-- Provided material follows --

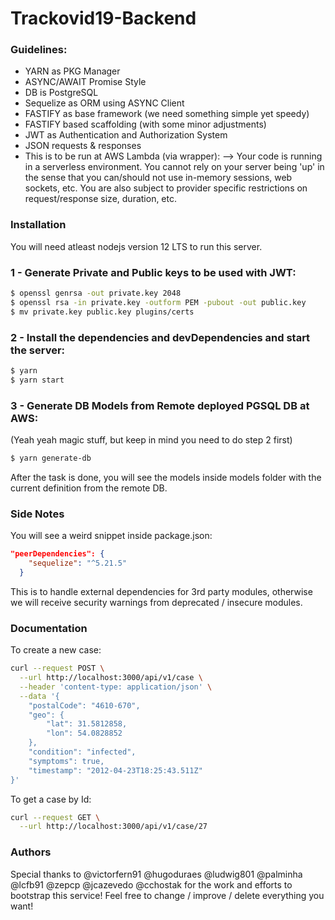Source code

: # Trackovid19-Backend
### Guidelines:
- YARN as PKG Manager
- ASYNC/AWAIT Promise Style
- DB is PostgreSQL
- Sequelize as ORM using ASYNC Client
- FASTIFY as base framework (we need something simple yet speedy)
- FASTIFY based scaffolding (with some minor adjustments)
- JWT as Authentication and Authorization System
- JSON requests & responses
- This is to be run at AWS Lambda (via wrapper):
--> Your code is running in a serverless environment. You cannot rely on your server being 'up' in the sense that you can/should not use in-memory sessions, web sockets, etc. You are also subject to provider specific restrictions on request/response size, duration, etc.
### Installation
You will need atleast nodejs version 12 LTS to run this server.
### 1 - Generate Private and Public keys to be used with JWT:
```sh
$ openssl genrsa -out private.key 2048
$ openssl rsa -in private.key -outform PEM -pubout -out public.key
$ mv private.key public.key plugins/certs
```
### 2 - Install the dependencies and devDependencies and start the server:
```sh
$ yarn
$ yarn start
```
### 3 - Generate DB Models from Remote deployed PGSQL DB at AWS:
(Yeah yeah magic stuff, but keep in mind you need to do step 2 first)
```sh
$ yarn generate-db
```
After the task is done, you will see the models inside models folder with the current definition from the remote DB.
### Side Notes
You will see a weird snippet inside package.json:
```json
"peerDependencies": {
    "sequelize": "^5.21.5"
  }
```
This is to handle external dependencies for 3rd party modules, otherwise we will receive security warnings from deprecated / insecure modules.

### Documentation
To create a new case:
```sh
curl --request POST \
  --url http://localhost:3000/api/v1/case \
  --header 'content-type: application/json' \
  --data '{
	"postalCode": "4610-670",
	"geo": {
		"lat": 31.5812858,
		"lon": 54.0828852
	},
	"condition": "infected",
	"symptoms": true,
	"timestamp": "2012-04-23T18:25:43.511Z"
}'
```
To get a case by Id:
```sh
curl --request GET \
  --url http://localhost:3000/api/v1/case/27
```

### Authors
Special thanks to @victorfern91 @hugoduraes @ludwig801 @palminha @lcfb91 @zepcp @jcazevedo @cchostak for the work and efforts to bootstrap this service!
Feel free to change / improve / delete everything you want!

-- Provided material concluded --

§ **Work order**
Would you please copy every line from the listing above that contains the word "will"?

§ **Completed exercise**
You will need atleast nodejs version 12 LTS to run this server.
After the task is done, you will see the models inside models folder with the current definition from the remote DB.
You will see a weird snippet inside package.json:
This is to handle external dependencies for 3rd party modules, otherwise we will receive security warnings from deprecated / insecure modules.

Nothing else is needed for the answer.